Depending on the architecture, certain instructions are atomic. writing to an integer and reading from an integer are often atomic. If gcc uses atomic instructions for reading/writing to/from an integer memory location, there will be no "intermediate garbage" read by one thread if another thread is in the middle of a write.
But, you might run into problems because of compiler reordering and instruction reordering.
With optimizations enabled, gcc reorders code. Gcc usually doesn't reorder code when global variables or function calls are involved since gcc can't guarantee the same outcome. Volatile might act as a hint to gcc wrt reordering, but I don't know. If you do run into reordering problems, this will act as a general purpose compiler barrier for gcc:
__asm__ __volatile__ ("" ::: "memory");
Even if the compiler doesn't reorder code, the CPU constantly reorders instructions during execution. Here is a very good article on the subject. A "memory barrier" is used to prevent the cpu from reordering instructions over a barrier. Here is one possible way to make a memory barrier using gcc:
__sync_synchronize();
You can also execute asm instructions to do different kinds of barriers.

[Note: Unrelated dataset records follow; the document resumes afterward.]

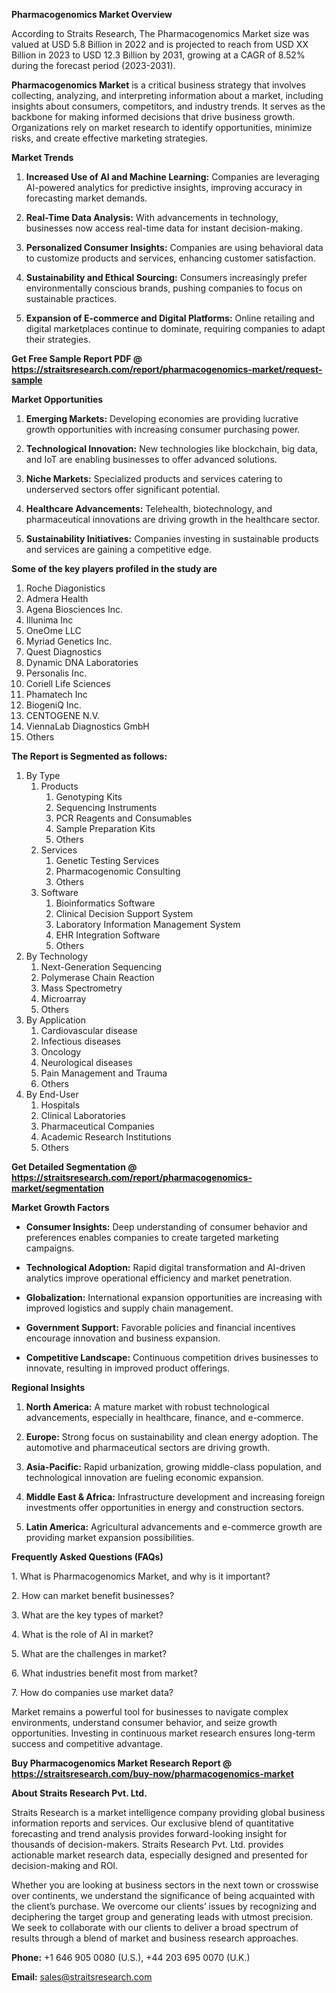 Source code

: <p><strong>Pharmacogenomics Market Overview</strong></p>
<p>According to Straits Research, The Pharmacogenomics Market size was valued at USD 5.8 Billion in 2022 and is projected to reach from USD XX Billion in 2023 to USD 12.3 Billion by 2031, growing at a CAGR of 8.52% during the forecast period (2023-2031).</p>
<p><strong>Pharmacogenomics Market</strong> is a critical business strategy that involves collecting, analyzing, and interpreting information about a market, including insights about consumers, competitors, and industry trends. It serves as the backbone for making informed decisions that drive business growth. Organizations rely on market research to identify opportunities, minimize risks, and create effective marketing strategies.</p>
<p><strong>Market Trends</strong></p>
<ol>
<li>
<p><strong>Increased Use of AI and Machine Learning:</strong> Companies are leveraging AI-powered analytics for predictive insights, improving accuracy in forecasting market demands.</p>
</li>
<li>
<p><strong>Real-Time Data Analysis:</strong> With advancements in technology, businesses now access real-time data for instant decision-making.</p>
</li>
<li>
<p><strong>Personalized Consumer Insights:</strong> Companies are using behavioral data to customize products and services, enhancing customer satisfaction.</p>
</li>
<li>
<p><strong>Sustainability and Ethical Sourcing:</strong> Consumers increasingly prefer environmentally conscious brands, pushing companies to focus on sustainable practices.</p>
</li>
<li>
<p><strong>Expansion of E-commerce and Digital Platforms:</strong> Online retailing and digital marketplaces continue to dominate, requiring companies to adapt their strategies.</p>
</li>
</ol>
<p><strong>Get Free Sample Report PDF @ <a href=https://straitsresearch.com/report/pharmacogenomics-market/request-sample>https://straitsresearch.com/report/pharmacogenomics-market/request-sample</a></strong></p>
<p><strong>Market Opportunities</strong></p>
<ol>
<li>
<p><strong>Emerging Markets:</strong> Developing economies are providing lucrative growth opportunities with increasing consumer purchasing power.</p>
</li>
<li>
<p><strong>Technological Innovation:</strong> New technologies like blockchain, big data, and IoT are enabling businesses to offer advanced solutions.</p>
</li>
<li>
<p><strong>Niche Markets:</strong> Specialized products and services catering to underserved sectors offer significant potential.</p>
</li>
<li>
<p><strong>Healthcare Advancements:</strong> Telehealth, biotechnology, and pharmaceutical innovations are driving growth in the healthcare sector.</p>
</li>
<li>
<p><strong>Sustainability Initiatives:</strong> Companies investing in sustainable products and services are gaining a competitive edge.</p>
</li>
</ol>
<div>
<div><strong>Some of the key players profiled in the study are</strong></div>
</div>
<p><ol>
<li>Roche Diagonistics</li>
<li>Admera Health</li>
<li>Agena Biosciences Inc.</li>
<li>Illunima Inc</li>
<li>OneOme LLC</li>
<li>Myriad Genetics Inc.</li>
<li>Quest Diagnostics</li>
<li>Dynamic DNA Laboratories</li>
<li>Personalis Inc.</li>
<li>Coriell Life Sciences</li>
<li>Phamatech Inc</li>
<li>BiogeniQ Inc.</li>
<li>CENTOGENE N.V.</li>
<li>ViennaLab Diagnostics GmbH</li>
<li>Others</li>
</ol></p>
<p><strong>The Report is Segmented as follows:</strong></p>
<p><ol>
<li>By Type
<ol>
<li>Products
<ol>
<li>Genotyping Kits</li>
<li>Sequencing Instruments</li>
<li>PCR Reagents and Consumables</li>
<li>Sample Preparation Kits</li>
<li>Others</li>
</ol>
</li>
<li>Services
<ol>
<li>Genetic Testing Services</li>
<li>Pharmacogenomic Consulting</li>
<li>Others</li>
</ol>
</li>
<li>Software
<ol>
<li>Bioinformatics Software</li>
<li>Clinical Decision Support System</li>
<li>Laboratory Information Management System</li>
<li>EHR Integration Software</li>
<li>Others</li>
</ol>
</li>
</ol>
</li>
<li>By Technology
<ol>
<li>Next-Generation Sequencing</li>
<li>Polymerase Chain Reaction</li>
<li>Mass Spectrometry</li>
<li>Microarray</li>
<li>Others</li>
</ol>
</li>
<li>By Application
<ol>
<li>Cardiovascular disease</li>
<li>Infectious diseases</li>
<li>Oncology</li>
<li>Neurological diseases</li>
<li>Pain Management and Trauma</li>
<li>Others</li>
</ol>
</li>
<li>By End-User
<ol>
<li>Hospitals</li>
<li>Clinical Laboratories</li>
<li>Pharmaceutical Companies</li>
<li>Academic Research Institutions</li>
<li>Others</li>
</ol>
</li>
</ol></p>
<p><strong>Get Detailed Segmentation @ <a href=https://straitsresearch.com/report/pharmacogenomics-market/segmentation>https://straitsresearch.com/report/pharmacogenomics-market/segmentation</a></strong></p>
<p><strong>Market Growth Factors</strong></p>
<ul>
<li>
<p><strong>Consumer Insights:</strong> Deep understanding of consumer behavior and preferences enables companies to create targeted marketing campaigns.</p>
</li>
<li>
<p><strong>Technological Adoption:</strong> Rapid digital transformation and AI-driven analytics improve operational efficiency and market penetration.</p>
</li>
<li>
<p><strong>Globalization:</strong> International expansion opportunities are increasing with improved logistics and supply chain management.</p>
</li>
<li>
<p><strong>Government Support:</strong> Favorable policies and financial incentives encourage innovation and business expansion.</p>
</li>
<li>
<p><strong>Competitive Landscape:</strong> Continuous competition drives businesses to innovate, resulting in improved product offerings.</p>
</li>
</ul>
<p><strong>Regional Insights</strong></p>
<ol>
<li>
<p><strong>North America:</strong> A mature market with robust technological advancements, especially in healthcare, finance, and e-commerce.</p>
</li>
<li>
<p><strong>Europe:</strong> Strong focus on sustainability and clean energy adoption. The automotive and pharmaceutical sectors are driving growth.</p>
</li>
<li>
<p><strong>Asia-Pacific:</strong> Rapid urbanization, growing middle-class population, and technological innovation are fueling economic expansion.</p>
</li>
<li>
<p><strong>Middle East &amp; Africa:</strong> Infrastructure development and increasing foreign investments offer opportunities in energy and construction sectors.</p>
</li>
<li>
<p><strong>Latin America:</strong> Agricultural advancements and e-commerce growth are providing market expansion possibilities.</p>
</li>
</ol>
<p><strong>Frequently Asked Questions (FAQs)</strong></p>
<p>1. What is Pharmacogenomics Market, and why is it important?</p>
<p>2. How can market benefit businesses?</p>
<p>3. What are the key types of market?</p>
<p>4. What is the role of AI in market?</p>
<p>5. What are the challenges in market?</p>
<p>6. What industries benefit most from market?</p>
<p>7. How do companies use market data?</p>
<p>Market remains a powerful tool for businesses to navigate complex environments, understand consumer behavior, and seize growth opportunities. Investing in continuous market research ensures long-term success and competitive advantage.</p>
<p><strong>Buy Pharmacogenomics Market Research Report @ <a href=https://straitsresearch.com/buy-now/pharmacogenomics-market>https://straitsresearch.com/buy-now/pharmacogenomics-market</a></strong></p>
<p><strong>About Straits Research Pvt. Ltd.</strong></p>
<p>Straits Research is a market intelligence company providing global business information reports and services. Our exclusive blend of quantitative forecasting and trend analysis provides forward-looking insight for thousands of decision-makers. Straits Research Pvt. Ltd. provides actionable market research data, especially designed and presented for decision-making and ROI.</p>
<p>Whether you are looking at business sectors in the next town or crosswise over continents, we understand the significance of being acquainted with the client&rsquo;s purchase. We overcome our clients&rsquo; issues by recognizing and deciphering the target group and generating leads with utmost precision. We seek to collaborate with our clients to deliver a broad spectrum of results through a blend of market and business research approaches.</p>
<p><strong>Phone:</strong> +1 646 905 0080 (U.S.), +44 203 695 0070 (U.K.)</p>
<p><strong>Email:</strong> <u><a href=mailto:sales@straitsresearch.com>sales@straitsresearch.com</a></u></p>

That said, we read and write global integers without using atomic operations or mutexes from multiple threads and have no problems. This is most likely because A) we run on Intel and Intel does not reorder instructions aggressively and B) there is enough code executing before we do something "bad" with an early read of a flag. Also in our favor is the fact that a lot of system calls have barriers and the gcc atomic operations are barriers. We use a lot of atomic operations.